Stored data:
□ □ □ □

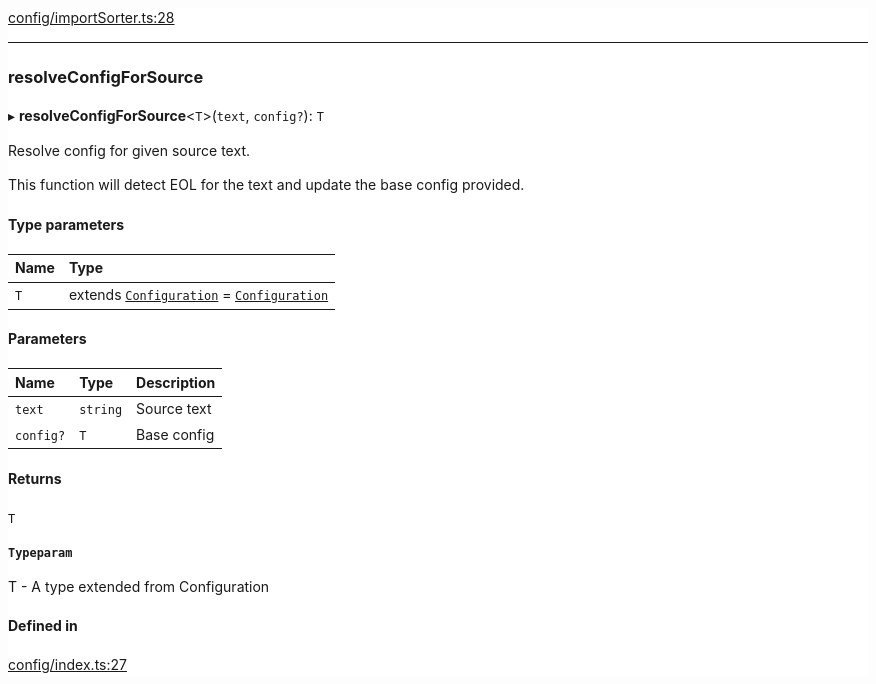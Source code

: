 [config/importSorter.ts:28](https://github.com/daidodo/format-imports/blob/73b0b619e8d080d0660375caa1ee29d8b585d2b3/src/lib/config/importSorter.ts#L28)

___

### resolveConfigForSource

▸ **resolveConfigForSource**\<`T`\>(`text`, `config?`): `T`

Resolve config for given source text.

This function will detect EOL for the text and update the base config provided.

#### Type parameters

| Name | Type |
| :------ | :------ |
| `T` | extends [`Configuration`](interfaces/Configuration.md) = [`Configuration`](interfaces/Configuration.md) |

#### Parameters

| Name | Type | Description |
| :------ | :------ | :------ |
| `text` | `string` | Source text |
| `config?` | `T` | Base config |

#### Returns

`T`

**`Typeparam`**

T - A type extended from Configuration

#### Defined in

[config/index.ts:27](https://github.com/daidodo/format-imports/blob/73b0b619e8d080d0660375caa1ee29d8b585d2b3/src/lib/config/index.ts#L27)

□ □ □ □

● **EXERCISE**
Could you transcribe exactly the lines from the start of the records through the line containing "Resolve config for given source text.", both ends included, leaving the pictures out?

● **WRITTEN SOLUTION**
Source code

: [config/importSorter.ts:28](https://github.com/daidodo/format-imports/blob/73b0b619e8d080d0660375caa1ee29d8b585d2b3/src/lib/config/importSorter.ts#L28)

___

### resolveConfigForSource

▸ **resolveConfigForSource**\<`T`\>(`text`, `config?`): `T`

Resolve config for given source text.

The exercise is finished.